Muster was at 1:15. The letter from the Captain said “All newly embarked guests”, but in his announcement Cruise Director Gene Young made it clear the drill was for EVERYBODY. I expected sailaway to be at 2. At 1:50 and again at 2:05 6 stragglers were called by name to meet with immigration. At 2:30 Captain Mercer came on the PA and said we would sail at 3. At 2:40 the pilot appeared, and at 2:45 the lines were “singled up”, and we held that way for 15 minutes. After making a sharp turn to port we were headed for the breakwater. I stayed on deck until we passed Robben Island (about 3 miles off to starboard, and then started the painful process of setting up internet.
My table mates were no shows again, which both Fremin and the supervisor said was very unusual.
This evening’s entertainment was a concert by the duo Paige Mac with a mix of music styles. They were not really my style, and this was their first time on a cruise ship. They seemed to be having trouble with the ship’s motion. On the way back I stopped by the mix for Debbie Bacon. She was probably the best I’ve seen on HAL although I wasn’t impressed with the “SINGO” game. The song list she presented was limited to the 70 numbers represented on the Singo cards and I don’t really know what her repertory was, but she’s the first HAL Piano Bar enter I’ve seen who knew “Hello Dolly”.
As today’s parting shot, I’ll note a few things that have been different compared to my recent HAL voyages. The internet is likely the biggest irritation. I as I write this I haven’t yet tried to go online so there’s still a story in the making. Just trying to register was an exercise in frustration, as it refused to accept my data.

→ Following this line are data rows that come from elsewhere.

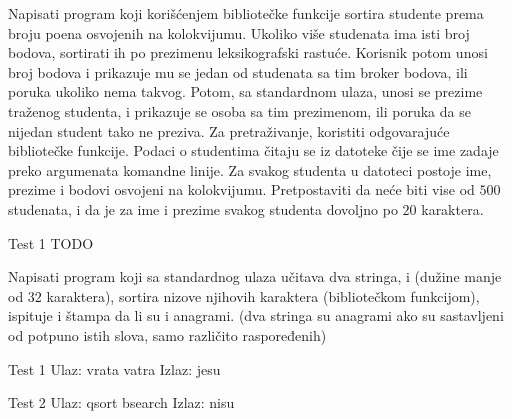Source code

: \begin{Exercise}[label=520]
  Napisati program koji korišćenjem bibliotečke funkcije 
  sortira studente prema broju poena osvojenih na kolokvijumu. Ukoliko više
  studenata ima isti broj bodova, sortirati ih po prezimenu
  leksikografski rastuće. Korisnik potom unosi broj bodova i prikazuje
  mu se jedan od studenata sa tim broker bodova, ili poruka ukoliko
  nema takvog. Potom, sa standardnom ulaza, unosi se prezime traženog
  studenta, i prikazuje se osoba sa tim prezimenom, ili poruka da se
  nijedan student tako ne preziva. Za pretraživanje, koristiti
  odgovarajuće bibliotečke funkcije. Podaci o studentima čitaju se iz
  datoteke čije se ime zadaje preko argumenata komandne linije. Za
  svakog studenta u datoteci postoje ime, prezime i bodovi osvojeni na
  kolokvijumu. Pretpostaviti da neće biti vise od $500$ studenata, i da
  je za ime i prezime svakog studenta dovoljno po $20$ karaktera.
  
\begin{miditest}
\begin{test}{Test 1}
TODO
\end{test}
\end{miditest}
  
\end{Exercise}

\begin{Exercise}[label=521]
  Napisati program koji sa standardnog ulaza učitava dva stringa,
   i  (dužine manje od $32$ karaktera), sortira nizove
  njihovih karaktera (bibliotečkom  funkcijom), ispituje
  i štampa da li su  i  anagrami. (dva stringa su
  anagrami ako su sastavljeni od potpuno istih slova, samo različito
  raspoređenih)
  
\begin{minitest}
\begin{test}{Test 1}
Ulaz:   vrata vatra
Izlaz:  jesu
\end{test}
\end{minitest}
\begin{miditest}
\begin{test}{Test 2}
Ulaz:   qsort bsearch
Izlaz:  nisu
\end{test}
\end{miditest}
  
\end{Exercise}

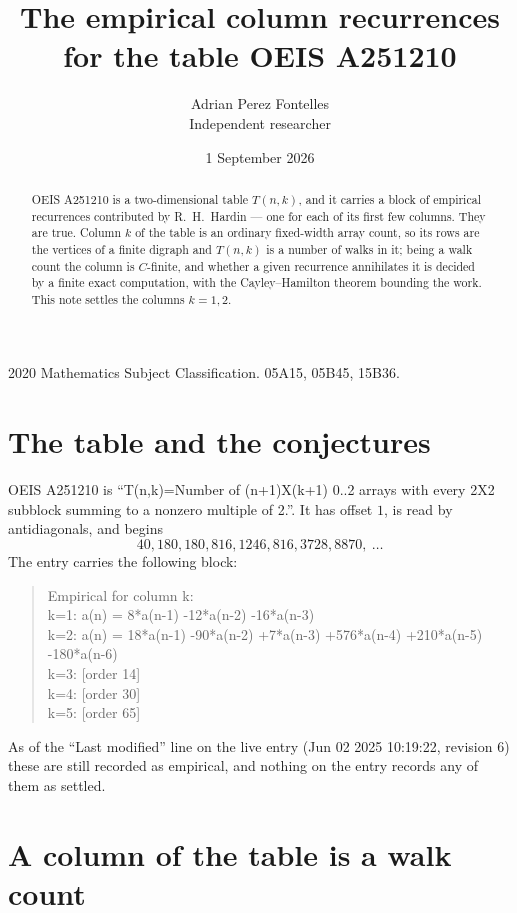 \documentclass[11pt,a4paper]{article}
\title{The empirical column recurrences for the table OEIS A251210}
\author{Adrian Perez Fontelles\\ \small Independent researcher}
\date{1 September 2026}
\theoremstyle{plain}
\theoremstyle{definition}
\begin{document}
\maketitle

\begin{abstract}
OEIS A251210 is a two-dimensional table $T(n,k)$, and it carries a block of empirical
recurrences contributed by R.~H.~Hardin --- one for each of its first few columns. They are
true. Column $k$ of the table is an ordinary fixed-width array count, so its rows are the
vertices of a finite digraph and $T(n,k)$ is a number of walks in it; being a walk count the
column is $C$-finite, and whether a given recurrence annihilates it is decided by a finite
exact computation, with the Cayley--Hamilton theorem bounding the work. This note settles the
columns $k=1, 2$.
\end{abstract}

\noindent\small 2020 Mathematics Subject Classification. 05A15, 05B45, 15B36.\normalsize

\section{The table and the conjectures}

OEIS A251210 is ``T(n,k)=Number of (n+1)X(k+1) 0..2 arrays with every 2X2 subblock summing to a nonzero multiple of 2.''. It has offset $1$, is
read by antidiagonals, and begins
\[
40, 180, 180, 816, 1246, 816, 3728, 8870,\ \dots
\]
The entry carries the following block:
\begin{quote}\small
Empirical for column k:\\
k=1: a(n) = 8*a(n-1) -12*a(n-2) -16*a(n-3)\\
k=2: a(n) = 18*a(n-1) -90*a(n-2) +7*a(n-3) +576*a(n-4) +210*a(n-5) -180*a(n-6)\\
k=3: [order 14]\\
k=4: [order 30]\\
k=5: [order 65]\\
\end{quote}
As of the ``Last modified'' line on the live entry (Jun 02 2025 10:19:22, revision 6) these are still
recorded as empirical, and nothing on the entry records any of them as settled.

\section{A column of the table is a walk count}
\end{document}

When I visited Explorations the librarian (who apparently is the point of contact) suggested that I try my middle name instead of my first. After several false starts, we finally figured out that where it said “First name” it really wanted both my first and middle names. Just changing the wording to first name(S) would have helped. I also learned that while the prices have stayed the same, there is no longer a bonus for signing up early in the cruise. I was surprised that we weren’t getting the usual tote bags, although later Rifqi came by with a bag of goodies which included a shoulder slung bag and some other nice things. If I remember correctly, the washer prices on the R/S class ships are unchanged but I’m told the dryers are free. Life jackets (still not worn to muster) now have a new section that fastens across the chin. I’m sure I’ll find a lot of additional changes as the voyage continues.